Apart from the pictures, which must be omitted, restate the data exactly.

Items from a dataset:
═══

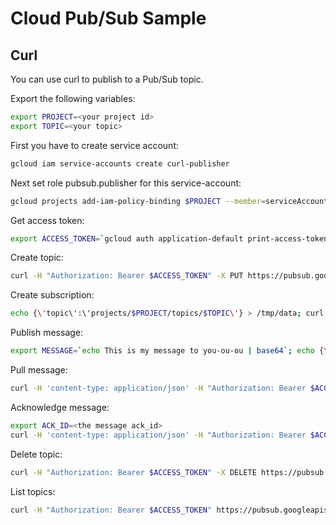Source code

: # Cloud Pub/Sub Sample

Curl
-
You can use curl to publish to a Pub/Sub topic.

Export the following variables:

```bash
export PROJECT=<your project id>
export TOPIC=<your topic> 
``` 

First you have to create service account:
```bash
gcloud iam service-accounts create curl-publisher
```
Next set role pubsub.publisher for this service-account:
```bash
gcloud projects add-iam-policy-binding $PROJECT --member=serviceAccount:curl-publisher@$PROJECT.iam.gserviceaccount.com --role=roles/pubsub.publisher
```

Get access token:
```bash
export ACCESS_TOKEN=`gcloud auth application-default print-access-token`
```
Create topic:


```bash
curl -H "Authorization: Bearer $ACCESS_TOKEN" -X PUT https://pubsub.googleapis.com/v1/projects/$PROJECT/topics/$TOPIC
```

Create subscription:
```bash
echo {\'topic\':\'projects/$PROJECT/topics/$TOPIC\'} > /tmp/data; curl -H 'content-type: application/json' -H "Authorization: Bearer $ACCESS_TOKEN" -X PUT -d @/tmp/data https://pubsub.googleapis.com/v1/projects/$PROJECT/subscriptions/my-sub
```

Publish message:
```bash
export MESSAGE=`echo This is my message to you-ou-ou | base64`; echo {\'messages\': [{\'data\': \'$MESSAGE\'}]} > /tmp/data; curl -H 'content-type: application/json' -H "Authorization: Bearer $ACCESS_TOKEN" -X POST --data @/tmp/data https://pubsub.googleapis.com/v1/projects/$PROJECT/topics/$TOPIC:publish
```

Pull message:
```bash
curl -H 'content-type: application/json' -H "Authorization: Bearer $ACCESS_TOKEN" -X POST -d '{"returnImmediately":"false", "maxMessages":"1"}' https://pubsub.googleapis.com/v1/projects/$PROJECT/subscriptions/my-sub:pull
```

Acknowledge message:

```bash
export ACK_ID=<the message ack_id>
curl -H 'content-type: application/json' -H "Authorization: Bearer $ACCESS_TOKEN" -X POST -d '{"ackIds": ["$ACK_ID"]}' https://pubsub.googleapis.com/v1/projects/$PROJECT/subscriptions/my-sub:acknowledge
```

Delete topic:
```bash
curl -H "Authorization: Bearer $ACCESS_TOKEN" -X DELETE https://pubsub.googleapis.com/v1/projects/$PROJECT/topics/$TOPIC
``` 

List topics:
```bash
curl -H "Authorization: Bearer $ACCESS_TOKEN" https://pubsub.googleapis.com/v1/projects/$PROJECT/topics

```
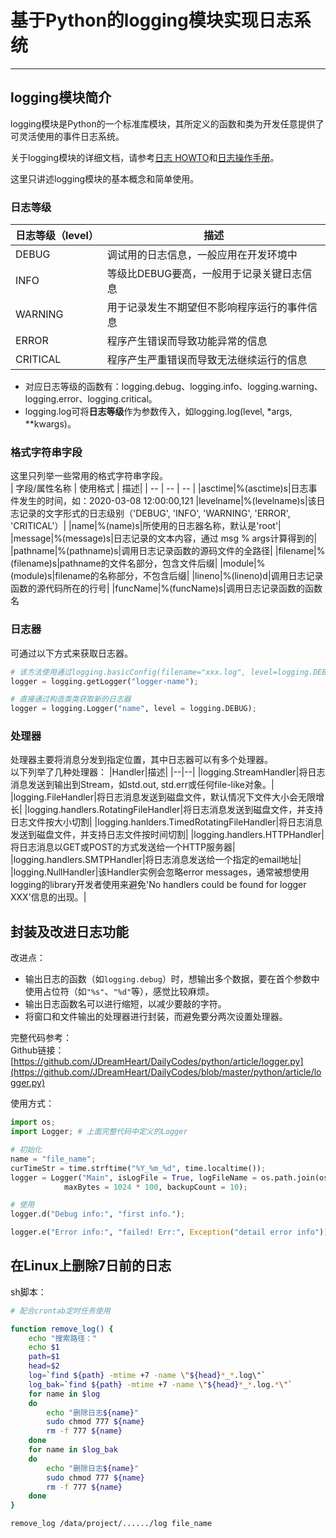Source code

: # 基于Python的logging模块实现日志系统

----

## logging模块简介
logging模块是Python的一个标准库模块，其所定义的函数和类为开发任意提供了可灵活使用的事件日志系统。  

关于logging模块的详细文档，请参考[日志 HOWTO](https://docs.python.org/zh-cn/3/howto/logging.html)和[日志操作手册](https://docs.python.org/zh-cn/3/howto/logging-cookbook.html)。  

这里只讲述logging模块的基本概念和简单使用。  

### 日志等级
| 日志等级（level） | 描述 |
| -- | -- |
| DEBUG | 调试用的日志信息，一般应用在开发环境中 |
| INFO | 等级比DEBUG要高，一般用于记录关键日志信息 |
| WARNING | 用于记录发生不期望但不影响程序运行的事件信息 |
| ERROR | 程序产生错误而导致功能异常的信息 |
| CRITICAL | 程序产生严重错误而导致无法继续运行的信息 |

  * 对应日志等级的函数有：logging.debug、logging.info、logging.warning、logging.error、logging.critical。
  * logging.log可将**日志等级**作为参数传入，如logging.log(level, *args, **kwargs)。

### 格式字符串字段
这里只列举一些常用的格式字符串字段。  
| 字段/属性名称 | 使用格式 | 描述|
| -- | -- | -- |
|asctime|%(asctime)s|日志事件发生的时间，如：2020-03-08 12:00:00,121
|levelname|%(levelname)s|该日志记录的文字形式的日志级别（'DEBUG', 'INFO', 'WARNING', 'ERROR', 'CRITICAL'）|
|name|%(name)s|所使用的日志器名称，默认是'root'|
|message|%(message)s|日志记录的文本内容，通过 msg % args计算得到的|
|pathname|%(pathname)s|调用日志记录函数的源码文件的全路径|
|filename|%(filename)s|pathname的文件名部分，包含文件后缀|
|module|%(module)s|filename的名称部分，不包含后缀|
|lineno|%(lineno)d|调用日志记录函数的源代码所在的行号|
|funcName|%(funcName)s|调用日志记录函数的函数名

### 日志器
可通过以下方式来获取日志器。  
```py
# 该方法使用通过logging.basicConfig(filename="xxx.log", level=logging.DEBUG, format="%(asctime)s - %(pathname)s[line:%(lineno)d] - %(levelname)s: %(message)s")设置的配置来创建日志器
logger = logging.getLogger("logger-name");

# 直接通过构造类类获取新的日志器
logger = logging.Logger("name", level = logging.DEBUG);
```

### 处理器
处理器主要将消息分发到指定位置，其中日志器可以有多个处理器。  
以下列举了几种处理器：
|Handler|描述|
|--|--|
|logging.StreamHandler|将日志消息发送到输出到Stream，如std.out, std.err或任何file-like对象。|
|logging.FileHandler|将日志消息发送到磁盘文件，默认情况下文件大小会无限增长|
|logging.handlers.RotatingFileHandler|将日志消息发送到磁盘文件，并支持日志文件按大小切割|
|logging.hanlders.TimedRotatingFileHandler|将日志消息发送到磁盘文件，并支持日志文件按时间切割|
|logging.handlers.HTTPHandler|将日志消息以GET或POST的方式发送给一个HTTP服务器|
|logging.handlers.SMTPHandler|将日志消息发送给一个指定的email地址|
|logging.NullHandler|该Handler实例会忽略error messages，通常被想使用logging的library开发者使用来避免'No handlers could be found for logger XXX'信息的出现。|


## 封装及改进日志功能
改进点：
  * 输出日志的函数（如`logging.debug`）时，想输出多个数据，要在首个参数中使用占位符（如`"%s"`、`"%d"`等），感觉比较麻烦。
  * 输出日志函数名可以进行缩短，以减少要敲的字符。
  * 将窗口和文件输出的处理器进行封装，而避免要分两次设置处理器。

完整代码参考：  
Github链接：[https://github.com/JDreamHeart/DailyCodes/python/article/logger.py](https://github.com/JDreamHeart/DailyCodes/blob/master/python/article/logger.py)  

使用方式：  
```py
import os;
import Logger; # 上面完整代码中定义的Logger

# 初始化
name = "file_name";
curTimeStr = time.strftime("%Y_%m_%d", time.localtime());
logger = Logger("Main", isLogFile = True, logFileName = os.path.join(os.getcwd(), "log", name+("_%s.log"%curTimeStr)),
            maxBytes = 1024 * 100, backupCount = 10);

# 使用
logger.d("Debug info:", "first info.");

logger.e("Error info:", "failed! Err:", Exception("detail error info"));
```


## 在Linux上删除7日前的日志
sh脚本：  
```sh
# 配合crontab定时任务使用

function remove_log() {
    echo "搜索路径："
    echo $1
    path=$1
    head=$2
    log=`find ${path} -mtime +7 -name \"${head}*_*.log\"`
    log_bak=`find ${path} -mtime +7 -name \"${head}*_*.log.*\"`
    for name in $log
    do
        echo "删除日志${name}"
        sudo chmod 777 ${name}
        rm -f 777 ${name}
    done
    for name in $log_bak
    do
        echo "删除日志${name}"
        sudo chmod 777 ${name}
        rm -f 777 ${name}
    done
}

remove_log /data/project/....../log file_name
```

═══

Your response
Source code

: # Cloud Pub/Sub Sample

Curl
-
You can use curl to publish to a Pub/Sub topic.

Export the following variables:

```bash
export PROJECT=<your project id>
export TOPIC=<your topic> 
``` 

First you have to create service account:
```bash
gcloud iam service-accounts create curl-publisher
```
Next set role pubsub.publisher for this service-account:
```bash
gcloud projects add-iam-policy-binding $PROJECT --member=serviceAccount:curl-publisher@$PROJECT.iam.gserviceaccount.com --role=roles/pubsub.publisher
```

Get access token:
```bash
export ACCESS_TOKEN=`gcloud auth application-default print-access-token`
```
Create topic:


```bash
curl -H "Authorization: Bearer $ACCESS_TOKEN" -X PUT https://pubsub.googleapis.com/v1/projects/$PROJECT/topics/$TOPIC
```

Create subscription:
```bash
echo {\'topic\':\'projects/$PROJECT/topics/$TOPIC\'} > /tmp/data; curl -H 'content-type: application/json' -H "Authorization: Bearer $ACCESS_TOKEN" -X PUT -d @/tmp/data https://pubsub.googleapis.com/v1/projects/$PROJECT/subscriptions/my-sub
```

Publish message:
```bash
export MESSAGE=`echo This is my message to you-ou-ou | base64`; echo {\'messages\': [{\'data\': \'$MESSAGE\'}]} > /tmp/data; curl -H 'content-type: application/json' -H "Authorization: Bearer $ACCESS_TOKEN" -X POST --data @/tmp/data https://pubsub.googleapis.com/v1/projects/$PROJECT/topics/$TOPIC:publish
```

Pull message:
```bash
curl -H 'content-type: application/json' -H "Authorization: Bearer $ACCESS_TOKEN" -X POST -d '{"returnImmediately":"false", "maxMessages":"1"}' https://pubsub.googleapis.com/v1/projects/$PROJECT/subscriptions/my-sub:pull
```

Acknowledge message:

```bash
export ACK_ID=<the message ack_id>
curl -H 'content-type: application/json' -H "Authorization: Bearer $ACCESS_TOKEN" -X POST -d '{"ackIds": ["$ACK_ID"]}' https://pubsub.googleapis.com/v1/projects/$PROJECT/subscriptions/my-sub:acknowledge
```

Delete topic:
```bash
curl -H "Authorization: Bearer $ACCESS_TOKEN" -X DELETE https://pubsub.googleapis.com/v1/projects/$PROJECT/topics/$TOPIC
``` 

List topics:
```bash
curl -H "Authorization: Bearer $ACCESS_TOKEN" https://pubsub.googleapis.com/v1/projects/$PROJECT/topics

```
Source code

: # 基于Python的logging模块实现日志系统

----

## logging模块简介
logging模块是Python的一个标准库模块，其所定义的函数和类为开发任意提供了可灵活使用的事件日志系统。  

关于logging模块的详细文档，请参考[日志 HOWTO](https://docs.python.org/zh-cn/3/howto/logging.html)和[日志操作手册](https://docs.python.org/zh-cn/3/howto/logging-cookbook.html)。  

这里只讲述logging模块的基本概念和简单使用。  

### 日志等级
| 日志等级（level） | 描述 |
| -- | -- |
| DEBUG | 调试用的日志信息，一般应用在开发环境中 |
| INFO | 等级比DEBUG要高，一般用于记录关键日志信息 |
| WARNING | 用于记录发生不期望但不影响程序运行的事件信息 |
| ERROR | 程序产生错误而导致功能异常的信息 |
| CRITICAL | 程序产生严重错误而导致无法继续运行的信息 |

  * 对应日志等级的函数有：logging.debug、logging.info、logging.warning、logging.error、logging.critical。
  * logging.log可将**日志等级**作为参数传入，如logging.log(level, *args, **kwargs)。

### 格式字符串字段
这里只列举一些常用的格式字符串字段。  
| 字段/属性名称 | 使用格式 | 描述|
| -- | -- | -- |
|asctime|%(asctime)s|日志事件发生的时间，如：2020-03-08 12:00:00,121
|levelname|%(levelname)s|该日志记录的文字形式的日志级别（'DEBUG', 'INFO', 'WARNING', 'ERROR', 'CRITICAL'）|
|name|%(name)s|所使用的日志器名称，默认是'root'|
|message|%(message)s|日志记录的文本内容，通过 msg % args计算得到的|
|pathname|%(pathname)s|调用日志记录函数的源码文件的全路径|
|filename|%(filename)s|pathname的文件名部分，包含文件后缀|
|module|%(module)s|filename的名称部分，不包含后缀|
|lineno|%(lineno)d|调用日志记录函数的源代码所在的行号|
|funcName|%(funcName)s|调用日志记录函数的函数名

### 日志器
可通过以下方式来获取日志器。  
```py
# 该方法使用通过logging.basicConfig(filename="xxx.log", level=logging.DEBUG, format="%(asctime)s - %(pathname)s[line:%(lineno)d] - %(levelname)s: %(message)s")设置的配置来创建日志器
logger = logging.getLogger("logger-name");

# 直接通过构造类类获取新的日志器
logger = logging.Logger("name", level = logging.DEBUG);
```

### 处理器
处理器主要将消息分发到指定位置，其中日志器可以有多个处理器。  
以下列举了几种处理器：
|Handler|描述|
|--|--|
|logging.StreamHandler|将日志消息发送到输出到Stream，如std.out, std.err或任何file-like对象。|
|logging.FileHandler|将日志消息发送到磁盘文件，默认情况下文件大小会无限增长|
|logging.handlers.RotatingFileHandler|将日志消息发送到磁盘文件，并支持日志文件按大小切割|
|logging.hanlders.TimedRotatingFileHandler|将日志消息发送到磁盘文件，并支持日志文件按时间切割|
|logging.handlers.HTTPHandler|将日志消息以GET或POST的方式发送给一个HTTP服务器|
|logging.handlers.SMTPHandler|将日志消息发送给一个指定的email地址|
|logging.NullHandler|该Handler实例会忽略error messages，通常被想使用logging的library开发者使用来避免'No handlers could be found for logger XXX'信息的出现。|


## 封装及改进日志功能
改进点：
  * 输出日志的函数（如`logging.debug`）时，想输出多个数据，要在首个参数中使用占位符（如`"%s"`、`"%d"`等），感觉比较麻烦。
  * 输出日志函数名可以进行缩短，以减少要敲的字符。
  * 将窗口和文件输出的处理器进行封装，而避免要分两次设置处理器。

完整代码参考：  
Github链接：[https://github.com/JDreamHeart/DailyCodes/python/article/logger.py](https://github.com/JDreamHeart/DailyCodes/blob/master/python/article/logger.py)  

使用方式：  
```py
import os;
import Logger; # 上面完整代码中定义的Logger

# 初始化
name = "file_name";
curTimeStr = time.strftime("%Y_%m_%d", time.localtime());
logger = Logger("Main", isLogFile = True, logFileName = os.path.join(os.getcwd(), "log", name+("_%s.log"%curTimeStr)),
            maxBytes = 1024 * 100, backupCount = 10);

# 使用
logger.d("Debug info:", "first info.");

logger.e("Error info:", "failed! Err:", Exception("detail error info"));
```


## 在Linux上删除7日前的日志
sh脚本：  
```sh
# 配合crontab定时任务使用

function remove_log() {
    echo "搜索路径："
    echo $1
    path=$1
    head=$2
    log=`find ${path} -mtime +7 -name \"${head}*_*.log\"`
    log_bak=`find ${path} -mtime +7 -name \"${head}*_*.log.*\"`
    for name in $log
    do
        echo "删除日志${name}"
        sudo chmod 777 ${name}
        rm -f 777 ${name}
    done
    for name in $log_bak
    do
        echo "删除日志${name}"
        sudo chmod 777 ${name}
        rm -f 777 ${name}
    done
}

remove_log /data/project/....../log file_name
```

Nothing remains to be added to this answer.